[Aastha Bhandari and Tarusi Jain are third-year students at O.P Jindal Global Law School, Sonipat]
I. Analysing the Amendment to the Austrian Cartel Act: Making A Case for Pre-Mature Enactment
It is to be noted that Austria is the first country worldwide to introduce an amendment in its Federal Cartel Act of 2005 (“the Act”) by way of the Austrian Cartel and Competition Law Amendment Act 2021 (“the Amendment”) to provide an explicit exemption to assimilate sustainability agreements under their competition law. The new provision extends the general exemptions from cartel prohibition under section 2(1) of the Act. to In consequence, the requirement of fair share to consumers (being an essential under competition law) will now be considered to be fulfilled if “the improvement of the production or distribution of goods or the promotion of technical or economic progress significantly contributes to an ecologically sustainable or climate-neutral economy” ("the provision"). Moreover, the legislative materials concerning the amendment have further asked for the Austrian Federal Competition Authority to release guidelines on its implementation in consultation with the Ministry for Climate Protection, however the same are yet to be released.
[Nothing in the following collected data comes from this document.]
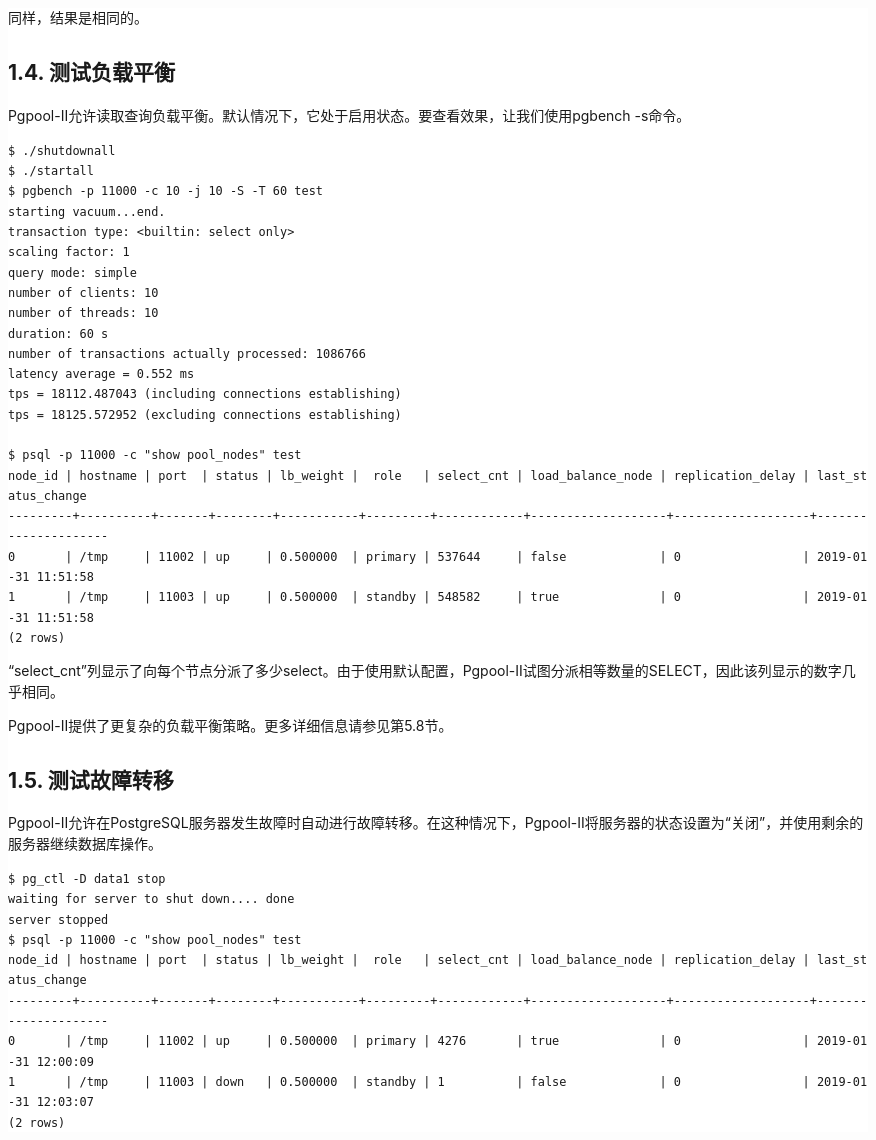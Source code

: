 同样，结果是相同的。

## 1.4. 测试负载平衡

Pgpool-II允许读取查询负载平衡。默认情况下，它处于启用状态。要查看效果，让我们使用pgbench -s命令。

```shell
$ ./shutdownall
$ ./startall
$ pgbench -p 11000 -c 10 -j 10 -S -T 60 test
starting vacuum...end.
transaction type: <builtin: select only>
scaling factor: 1
query mode: simple
number of clients: 10
number of threads: 10
duration: 60 s
number of transactions actually processed: 1086766
latency average = 0.552 ms
tps = 18112.487043 (including connections establishing)
tps = 18125.572952 (excluding connections establishing)

$ psql -p 11000 -c "show pool_nodes" test
node_id | hostname | port  | status | lb_weight |  role   | select_cnt | load_balance_node | replication_delay | last_status_change
---------+----------+-------+--------+-----------+---------+------------+-------------------+-------------------+---------------------
0       | /tmp     | 11002 | up     | 0.500000  | primary | 537644     | false             | 0                 | 2019-01-31 11:51:58
1       | /tmp     | 11003 | up     | 0.500000  | standby | 548582     | true              | 0                 | 2019-01-31 11:51:58
(2 rows)
```

“select_cnt”列显示了向每个节点分派了多少select。由于使用默认配置，Pgpool-II试图分派相等数量的SELECT，因此该列显示的数字几乎相同。

Pgpool-II提供了更复杂的负载平衡策略。更多详细信息请参见第5.8节。

## 1.5. 测试故障转移

Pgpool-II允许在PostgreSQL服务器发生故障时自动进行故障转移。在这种情况下，Pgpool-II将服务器的状态设置为“关闭”，并使用剩余的服务器继续数据库操作。

```shell
$ pg_ctl -D data1 stop
waiting for server to shut down.... done
server stopped
$ psql -p 11000 -c "show pool_nodes" test
node_id | hostname | port  | status | lb_weight |  role   | select_cnt | load_balance_node | replication_delay | last_status_change
---------+----------+-------+--------+-----------+---------+------------+-------------------+-------------------+---------------------
0       | /tmp     | 11002 | up     | 0.500000  | primary | 4276       | true              | 0                 | 2019-01-31 12:00:09
1       | /tmp     | 11003 | down   | 0.500000  | standby | 1          | false             | 0                 | 2019-01-31 12:03:07
(2 rows)
```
As such, the amendment has made a positive step towards accounting for non-economic benefits by moving away from the WTP model. However, we point out to the fact that the amendment was carried out in a rather hurried manner without accounting for various issues and is thus pre-mature in its enactment:
i) Firstly, the consultation process for inviting public comments on the proposed amendment was limited to only 3.5 weeks and received about 30 statements of which not all related to the amendment.
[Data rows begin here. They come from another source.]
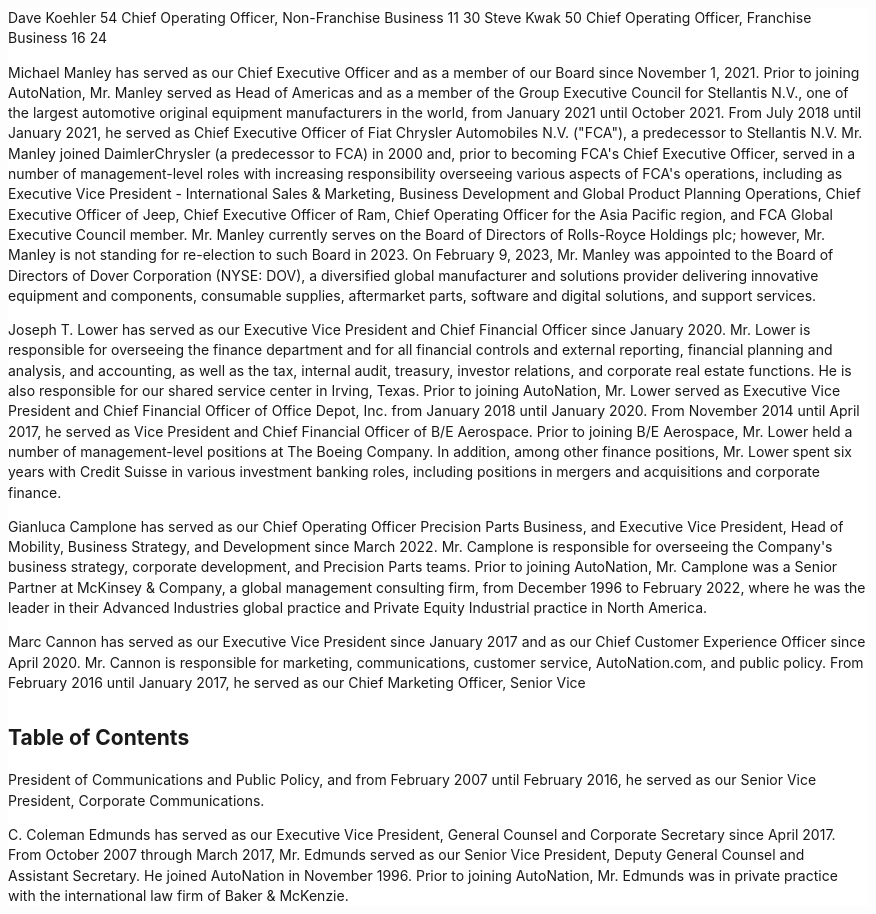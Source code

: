 <td>Dave Koehler</td>
<td>54</td>
<td>Chief Operating Officer, Non-Franchise Business</td>
<td>11</td>
<td>30</td>
</tr>
<tr>
<td>Steve Kwak</td>
<td>50</td>
<td>Chief Operating Officer, Franchise Business</td>
<td>16</td>
<td>24</td>
</tr>
</tbody>
</table>
<p>Michael Manley has served as our Chief Executive Officer and as a member of our Board since November 1, 2021. Prior to joining AutoNation, Mr. Manley served as Head of Americas and as a member of the Group Executive Council for Stellantis N.V., one of the largest automotive original equipment manufacturers in the world, from January 2021 until October 2021. From July 2018 until January 2021, he served as Chief Executive Officer of Fiat Chrysler Automobiles N.V. ("FCA"), a predecessor to Stellantis N.V. Mr. Manley joined DaimlerChrysler (a predecessor to FCA) in 2000 and, prior to becoming FCA's Chief Executive Officer, served in a number of management-level roles with increasing responsibility overseeing various aspects of FCA's operations, including as Executive Vice President - International Sales &amp; Marketing, Business Development and Global Product Planning Operations, Chief Executive Officer of Jeep, Chief Executive Officer of Ram, Chief Operating Officer for the Asia Pacific region, and FCA Global Executive Council member. Mr. Manley currently serves on the Board of Directors of Rolls-Royce Holdings plc; however, Mr. Manley is not standing for re-election to such Board in 2023. On February 9, 2023, Mr. Manley was appointed to the Board of Directors of Dover Corporation (NYSE: DOV), a diversified global manufacturer and solutions provider delivering innovative equipment and components, consumable supplies, aftermarket parts, software and digital solutions, and support services.</p>
<p>Joseph T. Lower has served as our Executive Vice President and Chief Financial Officer since January 2020. Mr. Lower is responsible for overseeing the finance department and for all financial controls and external reporting, financial planning and analysis, and accounting, as well as the tax, internal audit, treasury, investor relations, and corporate real estate functions. He is also responsible for our shared service center in Irving, Texas. Prior to joining AutoNation, Mr. Lower served as Executive Vice President and Chief Financial Officer of Office Depot, Inc. from January 2018 until January 2020. From November 2014 until April 2017, he served as Vice President and Chief Financial Officer of B/E Aerospace. Prior to joining B/E Aerospace, Mr. Lower held a number of management-level positions at The Boeing Company. In addition, among other finance positions, Mr. Lower spent six years with Credit Suisse in various investment banking roles, including positions in mergers and acquisitions and corporate finance.</p>
<p>Gianluca Camplone has served as our Chief Operating Officer Precision Parts Business, and Executive Vice President, Head of Mobility, Business Strategy, and Development since March 2022. Mr. Camplone is responsible for overseeing the Company's business strategy, corporate development, and Precision Parts teams. Prior to joining AutoNation, Mr. Camplone was a Senior Partner at McKinsey &amp; Company, a global management consulting firm, from December 1996 to February 2022, where he was the leader in their Advanced Industries global practice and Private Equity Industrial practice in North America.</p>
<p>Marc Cannon has served as our Executive Vice President since January 2017 and as our Chief Customer Experience Officer since April 2020. Mr. Cannon is responsible for marketing, communications, customer service, AutoNation.com, and public policy. From February 2016 until January 2017, he served as our Chief Marketing Officer, Senior Vice</p>
<h2>Table of Contents</h2>
<p>President of Communications and Public Policy, and from February 2007 until February 2016, he served as our Senior Vice President, Corporate Communications.</p>
<p>C. Coleman Edmunds has served as our Executive Vice President, General Counsel and Corporate Secretary since April 2017. From October 2007 through March 2017, Mr. Edmunds served as our Senior Vice President, Deputy General Counsel and Assistant Secretary. He joined AutoNation in November 1996. Prior to joining AutoNation, Mr. Edmunds was in private practice with the international law firm of Baker &amp; McKenzie.</p>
ii) Secondly, it must be considered that section 2(1) of the unamended Act was an identical provision to that of Article 101(3) of the TFEU, which provides for certain exemptions to cartel prohibition. To juxtapose the amended section 2(1) with Article 101(3), section 2(1) contains an addition of the provision. Scholars and writers who have analysed the amendment point out that it is still unclear whether the amendment is compatible with the legal text of Article 101(3). This may pose difficulties on account of the fact that Article 3 para 2 of Regulation 1/2003 indicates that national and EU competition laws have to generally be compatible with one another. This rule of convergence has also been reiterated by the Austrian Supreme Court.
iii) Thirdly, it is highly significant to note that the amendment is pre-mature considering the ongoing debates on the subject matter within the European Union. In fact, it is ironic that Austrian legislators (“the legislators”) have themselves questioned the legal standing of a sustainability agreement that partially restricts competition. Would the effects of the partial restriction be outweighed by the broader ecological benefits as a result of it and thereby justify its exemption? The legislators themselves do not have an answer to this yet and the growing debates only add to the ambiguity with different competition authorities within the EU taking different stances. Austria has said that it will release guidelines to address this issue in the “near future”. However, it is posited that the fact that there is this imminent need for guidelines shows that the law on its own is too vague and ambiguous.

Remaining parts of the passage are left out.